Chalk up another big win for Hal Barron and his R&D team extraordinaire at Genentech. The FDA today approved a new indication for Roche's ($RHHBY) cancer drug Avastin.
The drug is now approved as a second-line treatment for patients with metastatic colorectal cancer to be used in combination with fluoropyrimidine-irinotecan- or fluoropyrimidine-oxaliplatin-based chemotherapy when their disease has progressed on a first-line Avastin-containing regimen, Fox News reports. The approval is based on a study the company released last year, which showed that patients who continued on the treatment after their cancer worsened lived longer than people who only received chemotherapy.
"The majority of people diagnosed with metastatic colorectal cancer receive Avastin plus chemotherapy as their initial treatment," said Barron, Roche's chief medical officer and head of product development. "These people now have the option to continue with Avastin plus a new chemotherapy after their cancer worsens, which may help them live longer than changing to the new chemotherapy alone."
Avastin is already one of the top selling drugs in the world, but researchers continue to find new ways the treatment can perform on cancers. In November, regulators in Europe approved it for treating women with recurrent, platinum-sensitive ovarian cancer in conjunction with standard chemotherapy with carboplatin and gemcitabine.
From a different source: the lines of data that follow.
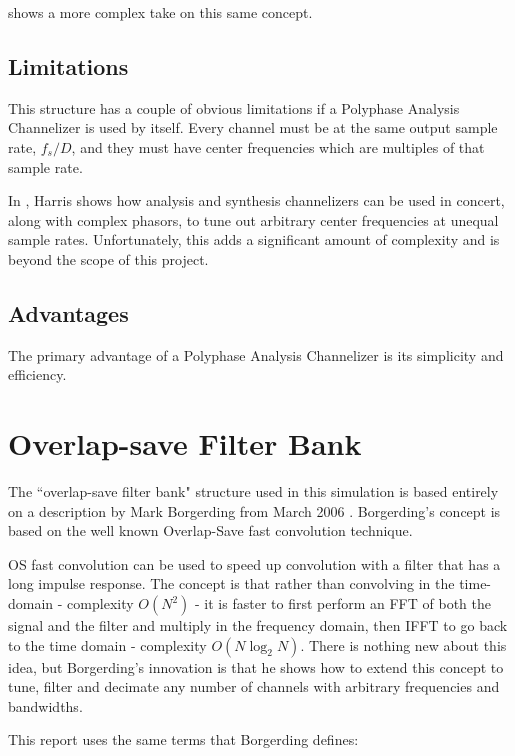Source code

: \documentclass[12pt]{report}
\begin{document}
\cite{Harris2} shows a more complex take on this same concept.


\subsection{Limitations}
\label{sec:poly_limitations}
This structure has a couple of obvious limitations if a Polyphase Analysis
Channelizer is used by itself. Every channel must be at the same output sample
rate, $f_s/D$, and they must have center frequencies which are multiples of
that sample rate.

In \cite{Harris2}, Harris shows how analysis and synthesis
channelizers can be used in concert, along with complex phasors, to tune out
arbitrary center frequencies at unequal sample rates. Unfortunately, this adds
a significant amount of complexity and is beyond the scope of this project.

\subsection{Advantages}
\label{sec:poly_advantages}
The primary advantage of a Polyphase Analysis Channelizer is its simplicity and efficiency.

\section{Overlap-save Filter Bank}
\label{sec:filter_bank}
The ``overlap-save filter bank" structure used in this simulation is based
entirely on a description by Mark Borgerding from March 2006
\cite{Borgerding1}.  Borgerding's concept is based on the well known
Overlap-Save fast convolution technique.

OS fast convolution can be used to speed up convolution with
a filter that has a long impulse response. The concept is that rather than
convolving in the time-domain - complexity $O(N^2)$ - it is faster to first
perform an FFT of both the signal and the filter and multiply in the frequency
domain, then IFFT to go back to the time domain - complexity $O(N\log_2N)$.
There is nothing new about this idea, but Borgerding's innovation is that he
shows how to extend this concept to tune, filter and decimate any number of
channels with arbitrary frequencies and bandwidths.

This report uses the same terms that Borgerding defines:
\end{document}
Barron and his group have had a number of big successes. Last year the FDA gave approval of the company's pertuzumab, allowing it to add the Herceptin companion drug to its cancer drug franchise. The drug, sold as Perjeta, carries a price tag of $5,900 a month, or about $71,000 a year, and is estimated to hit peak sales of $8 billion a year. Last month European regulators recommended it for approval there.
Also, Genentech's closely watched breast cancer drug T-DM1 is expected to receive approval in Europe in the first half of the year after hitting its primary endpoint for significantly improved overall survival among metastatic patients. The FDA had the chance to review T-DM1 after a promising Phase II trial but summarily rejected the application. Some analysts see the drug as being another huge seller like Avastin and Herceptin.